--- Provided data Enclosed Below ---

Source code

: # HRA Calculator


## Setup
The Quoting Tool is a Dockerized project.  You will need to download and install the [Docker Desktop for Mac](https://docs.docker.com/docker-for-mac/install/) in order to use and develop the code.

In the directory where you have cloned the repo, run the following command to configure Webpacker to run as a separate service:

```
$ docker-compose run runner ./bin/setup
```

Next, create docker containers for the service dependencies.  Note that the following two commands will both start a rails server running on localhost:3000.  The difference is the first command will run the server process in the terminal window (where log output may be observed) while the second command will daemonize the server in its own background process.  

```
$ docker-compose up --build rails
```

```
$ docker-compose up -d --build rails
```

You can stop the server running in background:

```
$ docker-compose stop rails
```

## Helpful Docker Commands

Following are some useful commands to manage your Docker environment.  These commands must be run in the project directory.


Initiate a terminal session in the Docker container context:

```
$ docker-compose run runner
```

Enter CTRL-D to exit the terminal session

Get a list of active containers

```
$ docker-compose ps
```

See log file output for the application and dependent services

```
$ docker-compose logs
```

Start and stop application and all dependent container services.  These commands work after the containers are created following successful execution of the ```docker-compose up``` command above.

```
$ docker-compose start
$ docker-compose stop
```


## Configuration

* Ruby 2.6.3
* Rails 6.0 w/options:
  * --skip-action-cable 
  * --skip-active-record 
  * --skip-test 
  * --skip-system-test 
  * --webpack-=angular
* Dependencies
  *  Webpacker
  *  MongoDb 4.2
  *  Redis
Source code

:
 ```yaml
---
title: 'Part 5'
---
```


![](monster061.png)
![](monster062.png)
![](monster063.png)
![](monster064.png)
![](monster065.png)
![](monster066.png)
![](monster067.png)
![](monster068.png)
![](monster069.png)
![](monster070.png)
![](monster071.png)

--- End of Enclosed Provided data ---

What number of lines in the records hold "running"? Reply with that number alone.

2